**YOUR ASSIGNMENT**
Which lines mention "lebih"? Show each one from the listing.

**MATERIAL PROVIDED**
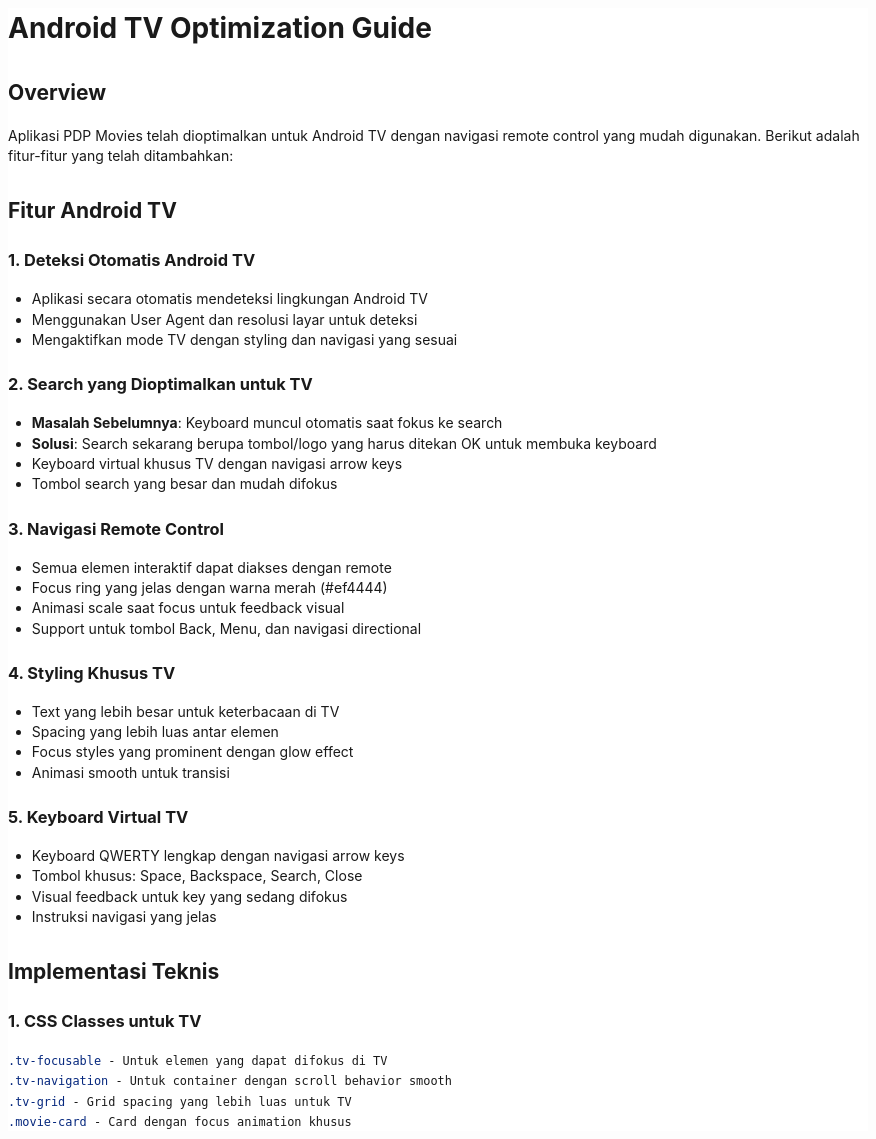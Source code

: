 # Android TV Optimization Guide

## Overview
Aplikasi PDP Movies telah dioptimalkan untuk Android TV dengan navigasi remote control yang mudah digunakan. Berikut adalah fitur-fitur yang telah ditambahkan:

## Fitur Android TV

### 1. Deteksi Otomatis Android TV
- Aplikasi secara otomatis mendeteksi lingkungan Android TV
- Menggunakan User Agent dan resolusi layar untuk deteksi
- Mengaktifkan mode TV dengan styling dan navigasi yang sesuai

### 2. Search yang Dioptimalkan untuk TV
- **Masalah Sebelumnya**: Keyboard muncul otomatis saat fokus ke search
- **Solusi**: Search sekarang berupa tombol/logo yang harus ditekan OK untuk membuka keyboard
- Keyboard virtual khusus TV dengan navigasi arrow keys
- Tombol search yang besar dan mudah difokus

### 3. Navigasi Remote Control
- Semua elemen interaktif dapat diakses dengan remote
- Focus ring yang jelas dengan warna merah (#ef4444)
- Animasi scale saat focus untuk feedback visual
- Support untuk tombol Back, Menu, dan navigasi directional

### 4. Styling Khusus TV
- Text yang lebih besar untuk keterbacaan di TV
- Spacing yang lebih luas antar elemen
- Focus styles yang prominent dengan glow effect
- Animasi smooth untuk transisi

### 5. Keyboard Virtual TV
- Keyboard QWERTY lengkap dengan navigasi arrow keys
- Tombol khusus: Space, Backspace, Search, Close
- Visual feedback untuk key yang sedang difokus
- Instruksi navigasi yang jelas

## Implementasi Teknis

### 1. CSS Classes untuk TV
```css
.tv-focusable - Untuk elemen yang dapat difokus di TV
.tv-navigation - Untuk container dengan scroll behavior smooth
.tv-grid - Grid spacing yang lebih luas untuk TV
.movie-card - Card dengan focus animation khusus
```
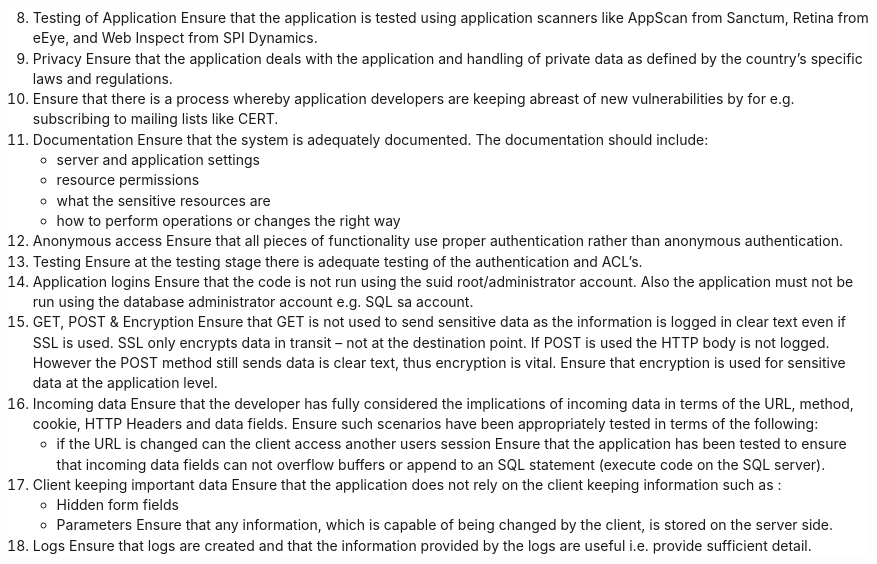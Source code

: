 
8. Testing of Application
    Ensure that the application is tested using application scanners like AppScan
    from Sanctum, Retina from eEye, and Web Inspect from SPI Dynamics.
9. Privacy
    Ensure that the application deals with the application and handling of private
    data as defined by the country’s specific laws and regulations.
10. Ensure that there is a process whereby application developers are keeping
    abreast of new vulnerabilities by for e.g. subscribing to mailing lists like CERT.
11. Documentation
    Ensure that the system is adequately documented. The documentation should
    include:
       - server and application settings
       - resource permissions
       - what the sensitive resources are
       - how to perform operations or changes the right way
12. Anonymous access
    Ensure that all pieces of functionality use proper authentication rather than
    anonymous authentication.
13. Testing
    Ensure at the testing stage there is adequate testing of the authentication and
    ACL’s.
14. Application logins
    Ensure that the code is not run using the suid root/administrator account. Also
    the application must not be run using the database administrator account e.g.
    SQL sa account.
15. GET, POST & Encryption
    Ensure that GET is not used to send sensitive data as the information is logged
    in clear text even if SSL is used. SSL only encrypts data in transit – not at the
    destination point.
    If POST is used the HTTP body is not logged. However the POST method still
    sends data is clear text, thus encryption is vital.
    Ensure that encryption is used for sensitive data at the application level.
16. Incoming data
    Ensure that the developer has fully considered the implications of incoming
    data in terms of the URL, method, cookie, HTTP Headers and data fields.
    Ensure such scenarios have been appropriately tested in terms of the
    following:
       - if the URL is changed can the client access another users session
    Ensure that the application has been tested to ensure that incoming data fields
    can not overflow buffers or append to an SQL statement (execute code on the
    SQL server).
17. Client keeping important data
    Ensure that the application does not rely on the client keeping information such
    as :
       - Hidden form fields
       - Parameters
    Ensure that any information, which is capable of being changed by the client, is
    stored on the server side.
18. Logs
    Ensure that logs are created and that the information provided by the logs are
    useful i.e. provide sufficient detail.
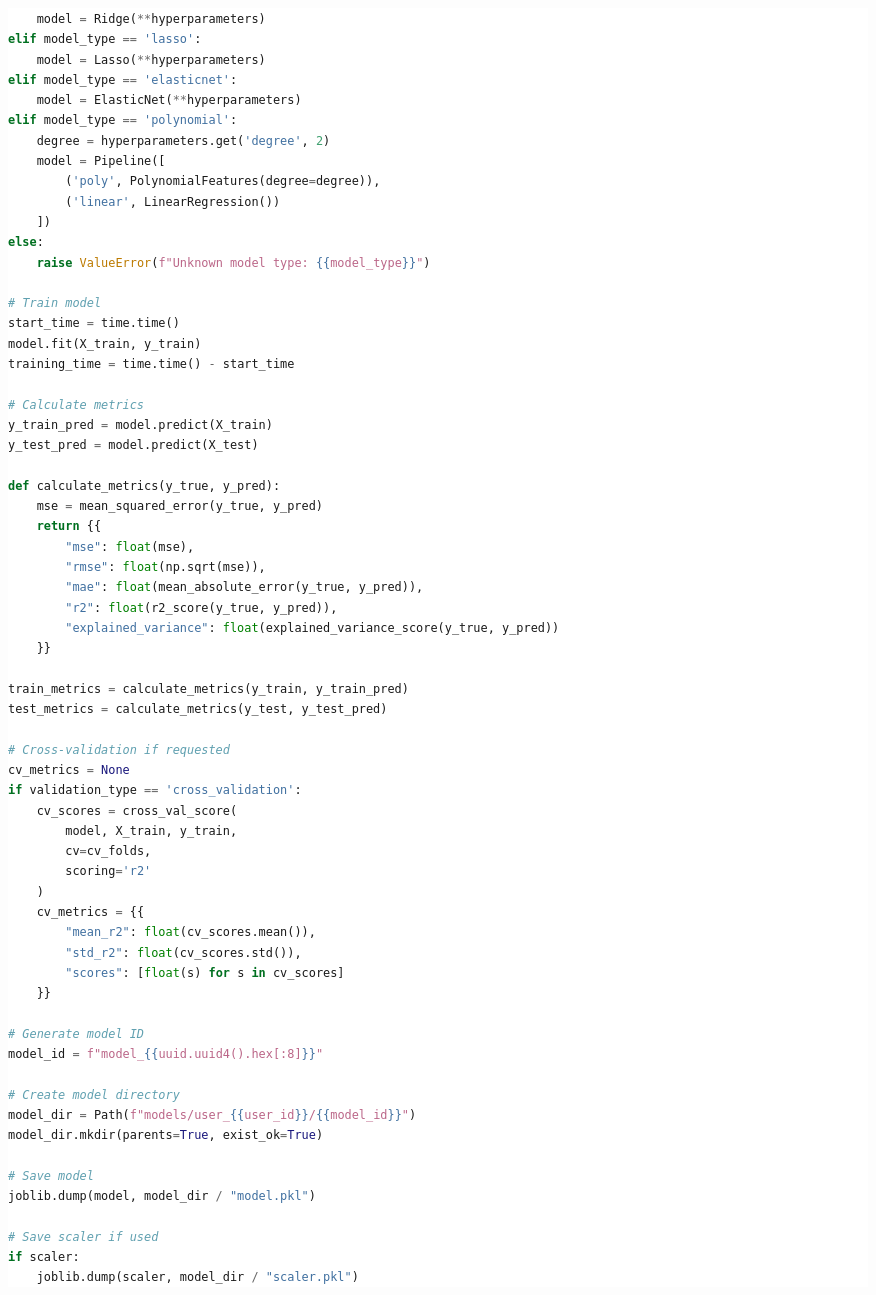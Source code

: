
 ```python
    model = Ridge(**hyperparameters)
elif model_type == 'lasso':
    model = Lasso(**hyperparameters)
elif model_type == 'elasticnet':
    model = ElasticNet(**hyperparameters)
elif model_type == 'polynomial':
    degree = hyperparameters.get('degree', 2)
    model = Pipeline([
        ('poly', PolynomialFeatures(degree=degree)),
        ('linear', LinearRegression())
    ])
else:
    raise ValueError(f"Unknown model type: {{model_type}}")

# Train model
start_time = time.time()
model.fit(X_train, y_train)
training_time = time.time() - start_time

# Calculate metrics
y_train_pred = model.predict(X_train)
y_test_pred = model.predict(X_test)

def calculate_metrics(y_true, y_pred):
    mse = mean_squared_error(y_true, y_pred)
    return {{
        "mse": float(mse),
        "rmse": float(np.sqrt(mse)),
        "mae": float(mean_absolute_error(y_true, y_pred)),
        "r2": float(r2_score(y_true, y_pred)),
        "explained_variance": float(explained_variance_score(y_true, y_pred))
    }}

train_metrics = calculate_metrics(y_train, y_train_pred)
test_metrics = calculate_metrics(y_test, y_test_pred)

# Cross-validation if requested
cv_metrics = None
if validation_type == 'cross_validation':
    cv_scores = cross_val_score(
        model, X_train, y_train,
        cv=cv_folds,
        scoring='r2'
    )
    cv_metrics = {{
        "mean_r2": float(cv_scores.mean()),
        "std_r2": float(cv_scores.std()),
        "scores": [float(s) for s in cv_scores]
    }}

# Generate model ID
model_id = f"model_{{uuid.uuid4().hex[:8]}}"

# Create model directory
model_dir = Path(f"models/user_{{user_id}}/{{model_id}}")
model_dir.mkdir(parents=True, exist_ok=True)

# Save model
joblib.dump(model, model_dir / "model.pkl")

# Save scaler if used
if scaler:
    joblib.dump(scaler, model_dir / "scaler.pkl")
```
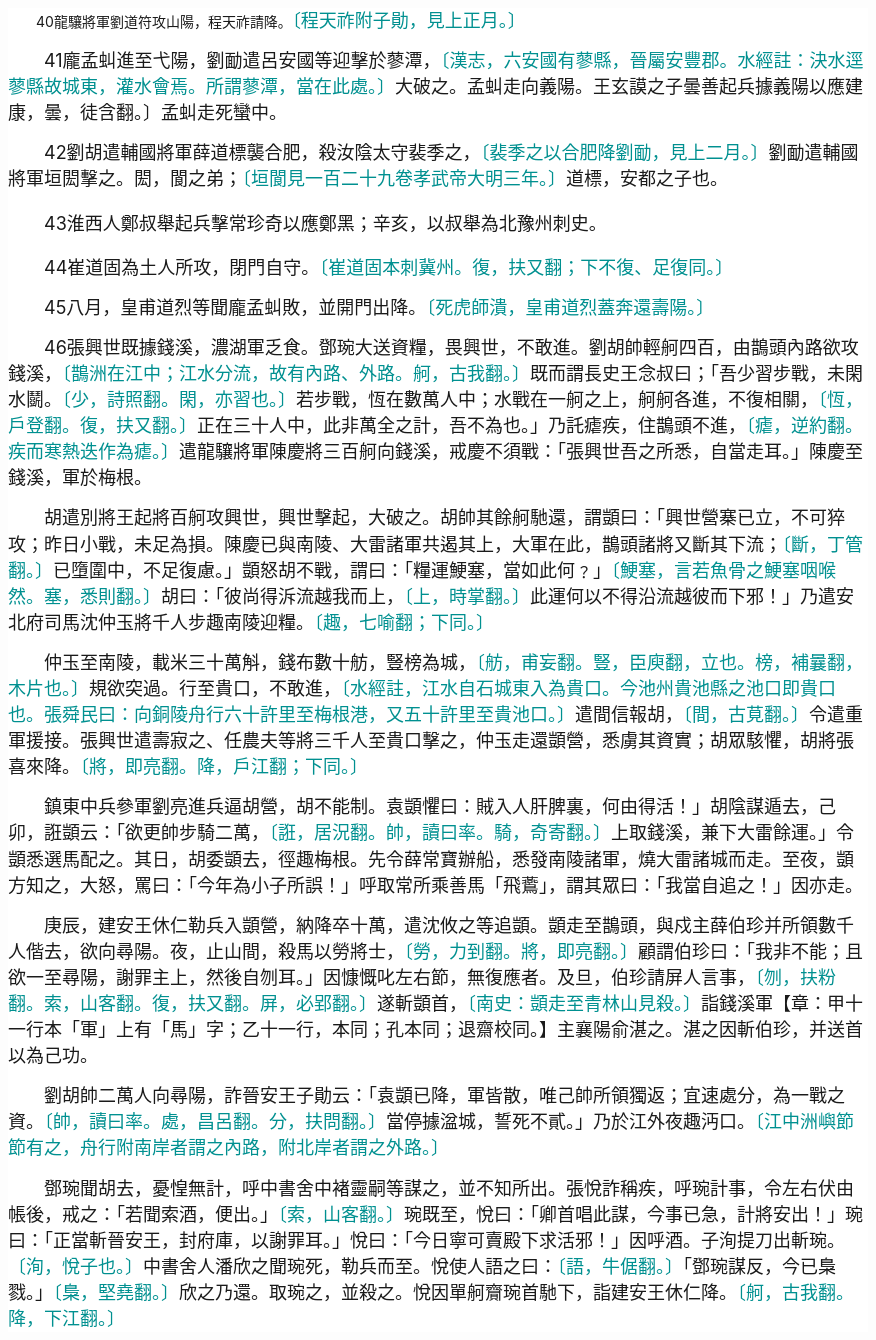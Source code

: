  　　40龍驤將軍劉道符攻山陽，程天祚請降。</font><font size=4px color="#009090"><font size=4px>〔程天祚附子勛，見上正月。〕</font></font><font size=4px>

 　　41龐孟虯進至弋陽，劉勔遣呂安國等迎擊於蓼潭，</font><font size=4px color="#009090"><font size=4px>〔漢志，六安國有蓼縣，晉屬安豐郡。水經註：決水逕蓼縣故城東，灌水會焉。所謂蓼潭，當在此處。〕</font></font><font size=4px>大破之。孟虯走向義陽。王玄謨之子曇善起兵據義陽以應建康，曇，徒含翻。〕孟虯走死蠻中。

 　　42劉胡遣輔國將軍薛道標襲合肥，殺汝陰太守裴季之，</font><font size=4px color="#009090"><font size=4px>〔裴季之以合肥降劉勔，見上二月。〕</font></font><font size=4px>劉勔遣輔國將軍垣閎擊之。閎，閬之弟；</font><font size=4px color="#009090"><font size=4px>〔垣閬見一百二十九卷孝武帝大明三年。〕</font></font><font size=4px>道標，安都之子也。

 　　43淮西人鄭叔舉起兵擊常珍奇以應鄭黑；辛亥，以叔舉為北豫州刺史。

 　　44崔道固為土人所攻，閉門自守。</font><font size=4px color="#009090"><font size=4px>〔崔道固本刺冀州。復，扶又翻；下不復、足復同。〕</font></font><font size=4px>

 　　45八月，皇甫道烈等聞龐孟虯敗，並開門出降。</font><font size=4px color="#009090"><font size=4px>〔死虎師潰，皇甫道烈蓋奔還壽陽。〕</font></font><font size=4px>

 　　46張興世既據錢溪，濃湖軍乏食。鄧琬大送資糧，畏興世，不敢進。劉胡帥輕舸四百，由鵲頭內路欲攻錢溪，</font><font size=4px color="#009090"><font size=4px>〔鵲洲在江中；江水分流，故有內路、外路。舸，古我翻。〕</font></font><font size=4px>既而謂長史王念叔曰；「吾少習步戰，未閑水鬬。</font><font size=4px color="#009090"><font size=4px>〔少，詩照翻。閑，亦習也。〕</font></font><font size=4px>若步戰，恆在數萬人中；水戰在一舸之上，舸舸各進，不復相關，</font><font size=4px color="#009090"><font size=4px>〔恆，戶登翻。復，扶又翻。〕</font></font><font size=4px>正在三十人中，此非萬全之計，吾不為也。」乃託瘧疾，住鵲頭不進，</font><font size=4px color="#009090"><font size=4px>〔瘧，逆約翻。疾而寒熱迭作為瘧。〕</font></font><font size=4px>遣龍驤將軍陳慶將三百舸向錢溪，戒慶不須戰：「張興世吾之所悉，自當走耳。」陳慶至錢溪，軍於梅根。

 　　胡遣別將王起將百舸攻興世，興世擊起，大破之。胡帥其餘舸馳還，謂顗曰：「興世營寨已立，不可猝攻；昨日小戰，未足為損。陳慶已與南陵、大雷諸軍共遏其上，大軍在此，鵲頭諸將又斷其下流；</font><font size=4px color="#009090"><font size=4px>〔斷，丁管翻。〕</font></font><font size=4px>已墮圍中，不足復慮。」顗怒胡不戰，謂曰：「糧運鯁塞，當如此何﹖」</font><font size=4px color="#009090"><font size=4px>〔鯁塞，言若魚骨之鯁塞咽喉然。塞，悉則翻。〕</font></font><font size=4px>胡曰：「彼尚得泝流越我而上，</font><font size=4px color="#009090"><font size=4px>〔上，時掌翻。〕</font></font><font size=4px>此運何以不得沿流越彼而下邪！」乃遣安北府司馬沈仲玉將千人步趣南陵迎糧。</font><font size=4px color="#009090"><font size=4px>〔趣，七喻翻；下同。〕</font></font><font size=4px>

 　　仲玉至南陵，載米三十萬斛，錢布數十舫，豎榜為城，</font><font size=4px color="#009090"><font size=4px>〔舫，甫妄翻。豎，臣庾翻，立也。榜，補曩翻，木片也。〕</font></font><font size=4px>規欲突過。行至貴口，不敢進，</font><font size=4px color="#009090"><font size=4px>〔水經註，江水自石城東入為貴口。今池州貴池縣之池口即貴口也。張舜民曰：向銅陵舟行六十許里至梅根港，又五十許里至貴池口。〕</font></font><font size=4px>遣間信報胡，</font><font size=4px color="#009090"><font size=4px>〔間，古莧翻。〕</font></font><font size=4px>令遣重軍援接。張興世遣壽寂之、任農夫等將三千人至貴口擊之，仲玉走還顗營，悉虜其資實；胡眾駭懼，胡將張喜來降。</font><font size=4px color="#009090"><font size=4px>〔將，即亮翻。降，戶江翻；下同。〕</font></font><font size=4px>

 　　鎮東中兵參軍劉亮進兵逼胡營，胡不能制。袁顗懼曰：賊入人肝脾裏，何由得活！」胡陰謀遁去，己卯，誑顗云：「欲更帥步騎二萬，</font><font size=4px color="#009090"><font size=4px>〔誑，居況翻。帥，讀曰率。騎，奇寄翻。〕</font></font><font size=4px>上取錢溪，兼下大雷餘運。」令顗悉選馬配之。其日，胡委顗去，徑趣梅根。先令薛常寶辦船，悉發南陵諸軍，燒大雷諸城而走。至夜，顗方知之，大怒，罵曰：「今年為小子所誤！」呼取常所乘善馬「飛鷰」，謂其眾曰：「我當自追之！」因亦走。

 　　庚辰，建安王休仁勒兵入顗營，納降卒十萬，遣沈攸之等追顗。顗走至鵲頭，與戍主薛伯珍并所領數千人偕去，欲向尋陽。夜，止山間，殺馬以勞將士，</font><font size=4px color="#009090"><font size=4px>〔勞，力到翻。將，即亮翻。〕</font></font><font size=4px>顧謂伯珍曰：「我非不能；且欲一至尋陽，謝罪主上，然後自刎耳。」因慷慨叱左右節，無復應者。及旦，伯珍請屏人言事，</font><font size=4px color="#009090"><font size=4px>〔刎，扶粉翻。索，山客翻。復，扶又翻。屏，必郢翻。〕</font></font><font size=4px>遂斬顗首，</font><font size=4px color="#009090"><font size=4px>〔南史：顗走至青林山見殺。〕</font></font><font size=4px>詣錢溪軍</font><span class="h"><font size=4px>【章：甲十一行本「軍」上有「馬」字；乙十一行，本同；孔本同；退齋校同。】</font></font><font size=4px>主襄陽俞湛之。湛之因斬伯珍，并送首以為己功。

 　　劉胡帥二萬人向尋陽，詐晉安王子勛云：「袁顗已降，軍皆散，唯己帥所領獨返；宜速處分，為一戰之資。</font><font size=4px color="#009090"><font size=4px>〔帥，讀曰率。處，昌呂翻。分，扶問翻。〕</font></font><font size=4px>當停據湓城，誓死不貳。」乃於江外夜趣沔口。</font><font size=4px color="#009090"><font size=4px>〔江中洲嶼節節有之，舟行附南岸者謂之內路，附北岸者謂之外路。〕</font></font><font size=4px>

 　　鄧琬聞胡去，憂惶無計，呼中書舍中褚靈嗣等謀之，並不知所出。張悅詐稱疾，呼琬計事，令左右伏由帳後，戒之：「若聞索酒，便出。」</font><font size=4px color="#009090"><font size=4px>〔索，山客翻。〕</font></font><font size=4px>琬既至，悅曰：「卿首唱此謀，今事已急，計將安出！」琬曰：「正當斬晉安王，封府庫，以謝罪耳。」悅曰：「今日寧可賣殿下求活邪！」因呼酒。子洵提刀出斬琬。</font><font size=4px color="#009090"><font size=4px>〔洵，悅子也。〕</font></font><font size=4px>中書舍人潘欣之聞琬死，勒兵而至。悅使人語之曰：</font><font size=4px color="#009090"><font size=4px>〔語，牛倨翻。〕</font></font><font size=4px>「鄧琬謀反，今已梟戮。」</font><font size=4px color="#009090"><font size=4px>〔梟，堅堯翻。〕</font></font><font size=4px>欣之乃還。取琬之，並殺之。悅因單舸齎琬首馳下，詣建安王休仁降。</font><font size=4px color="#009090"><font size=4px>〔舸，古我翻。降，下江翻。〕</font></font><font size=4px>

**TASK OUTPUT**
- Text yang lebih besar untuk keterbacaan di TV
- Spacing yang lebih luas antar elemen
.tv-grid - Grid spacing yang lebih luas untuk TV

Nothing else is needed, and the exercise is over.